Health Care Tools
Certain health law issues catch fire and create debate within the public sphere. Two of these hot button issues are the right to die and embryo ownership. If you need the assistance of an experienced health law attorney, contact The Stevenson Law Firm, PC. in Houston, Texas at (844) 259-2254 today.
Right to Die
Questions of medical treatment in end-of-life situations are sensitive and personal. In cases when the patient is still competent and has the capacity to make health care decisions for him or herself, the patient’s wishes should be honored apart from the most exceptional of circumstances. But in cases when the patient is found incompetent, incapacitated or otherwise unable to make his or her desires known and the treatment at issue is necessary to extend the length of life but may not improve the quality of it, it is much less clear what to do. State courts are split on how best to handle this type of situation. The three most common standards used by courts in these cases are:
- Clear and convincing evidence: Some states will follow the patient’s oral wishes regarding end-of-life treatment if there is clear and convincing evidence of these wishes. State courts have differing standards for what is considered “clear and convincing” evidence.
- Family surrogate decision-making: In other jurisdictions, the courts defer to the wishes of the family. Most states have enacted surrogate decision-making statutes that create a hierarchy among family members, determining who will have the final authority to make health care decisions in cases where the patient has not delegated the authority in an advance directive.

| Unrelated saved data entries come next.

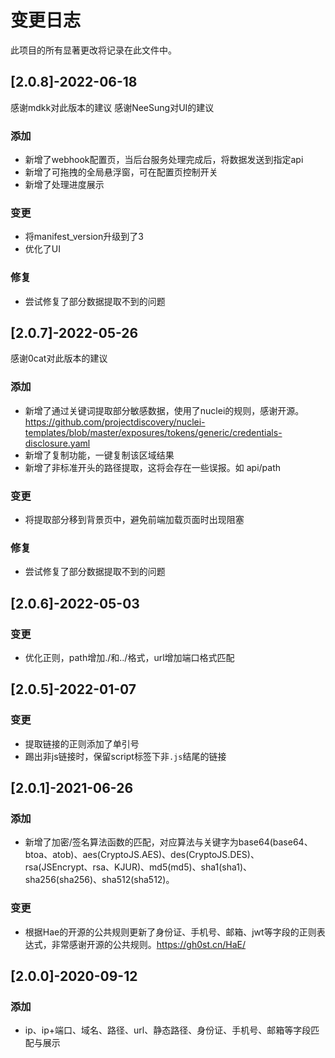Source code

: # 变更日志
此项目的所有显著更改将记录在此文件中。

## [2.0.8]-2022-06-18
感谢mdkk对此版本的建议
感谢NeeSung对UI的建议
### 添加
- 新增了webhook配置页，当后台服务处理完成后，将数据发送到指定api
- 新增了可拖拽的全局悬浮窗，可在配置页控制开关
- 新增了处理进度展示
### 变更
- 将manifest_version升级到了3
- 优化了UI
### 修复
- 尝试修复了部分数据提取不到的问题

## [2.0.7]-2022-05-26
感谢0cat对此版本的建议
### 添加
- 新增了通过关键词提取部分敏感数据，使用了nuclei的规则，感谢开源。https://github.com/projectdiscovery/nuclei-templates/blob/master/exposures/tokens/generic/credentials-disclosure.yaml
- 新增了复制功能，一键复制该区域结果
- 新增了非标准开头的路径提取，这将会存在一些误报。如 api/path
### 变更
- 将提取部分移到背景页中，避免前端加载页面时出现阻塞
### 修复
- 尝试修复了部分数据提取不到的问题

## [2.0.6]-2022-05-03
### 变更
- 优化正则，path增加./和../格式，url增加端口格式匹配

## [2.0.5]-2022-01-07
### 变更
- 提取链接的正则添加了单引号
- 踢出非js链接时，保留script标签下非`.js`结尾的链接

## [2.0.1]-2021-06-26
### 添加
- 新增了加密/签名算法函数的匹配，对应算法与关键字为base64(base64、btoa、atob)、aes(CryptoJS.AES)、des(CryptoJS.DES)、rsa(JSEncrypt、rsa、KJUR)、md5(md5)、sha1(sha1)、sha256(sha256)、sha512(sha512)。
### 变更
- 根据Hae的开源的公共规则更新了身份证、手机号、邮箱、jwt等字段的正则表达式，非常感谢开源的公共规则。https://gh0st.cn/HaE/

## [2.0.0]-2020-09-12
### 添加
- ip、ip+端口、域名、路径、url、静态路径、身份证、手机号、邮箱等字段匹配与展示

- Best interest test: Some states employ the best interest test, in which the benefits and burdens on the patient from treatment are weighed against the benefits and burdens of treatment.

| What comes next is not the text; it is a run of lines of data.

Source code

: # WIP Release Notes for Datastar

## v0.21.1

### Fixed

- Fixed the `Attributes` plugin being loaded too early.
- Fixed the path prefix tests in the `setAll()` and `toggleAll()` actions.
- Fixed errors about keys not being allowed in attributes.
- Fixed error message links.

A protection people can take to ensure their wishes are followed in the case of incapacity is to have prepared an advanced health care directive with a living will and power of attorney. These documents can be used to memorialize the level of treatment and care a patient wishes to receive or decline in cases of end-of-life care and other scenarios in which the patient cannot express his or her wishes.

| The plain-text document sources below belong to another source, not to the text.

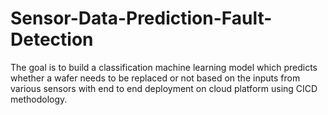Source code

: # Sensor-Data-Prediction-Fault-Detection
The goal is to build a classification machine learning model which predicts whether a wafer needs to be replaced or not based on the inputs from various sensors with end to end deployment on cloud platform using CICD methodology.
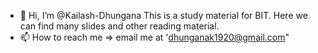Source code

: - 👋 Hi, I’m @Kailash-Dhungana
This is a study material for BIT.
Here we can find many slides and other reading material.
- 📫 How to reach me => email me at 'dhunganak1920@gmail.com"

<!---
Kailash-Codes/Kailash-Codes is a ✨ special ✨ repository because its `README.md` (this file) appears on your GitHub profile.
You can click the Preview link to take a look at your changes.
--->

When a couple is infertile or otherwise unable to have children naturally, they may decide to use in-vitro fertilization (IVF). When the couple divorces or ends their relationship and cannot agree on the disposition of the frozen embryos, the court must step in to decide the matter.
There are few bright-line rules when it comes to embryo ownership. The principle case is Davis v. Davis (842 SW2d 588) in which the court found that:
- In cases where the parties have created a prior agreement stipulating what should happen to the embryos if the parties are no longer together, courts generally will uphold these agreements so long as the parties have not come to a new agreement since signing the original agreement. Most IVF programs now require parties to indicate in their consent forms how they want any unused embryos to be disposed.
- In cases where one party wants to use the embryos to create a child and the other party does not, the court generally will find for the party who does not wish to create a child. Courts do not want to be engaged in forcing parenthood on someone who does not want it. However, if the parent wishing to create a child has no other reasonable opportunity of having children, the court may be more willing to find for the party desiring parenthood.
The law becomes less clear in cases of parties whose genetic material was not used to create the embryos. For example, in cases where the wife was infertile and the egg of another woman was used to create an embryo with the husband’s sperm. One court examining this particular scenario declined to find the wife had an interest in the embryos and allowed the father to dispose of them.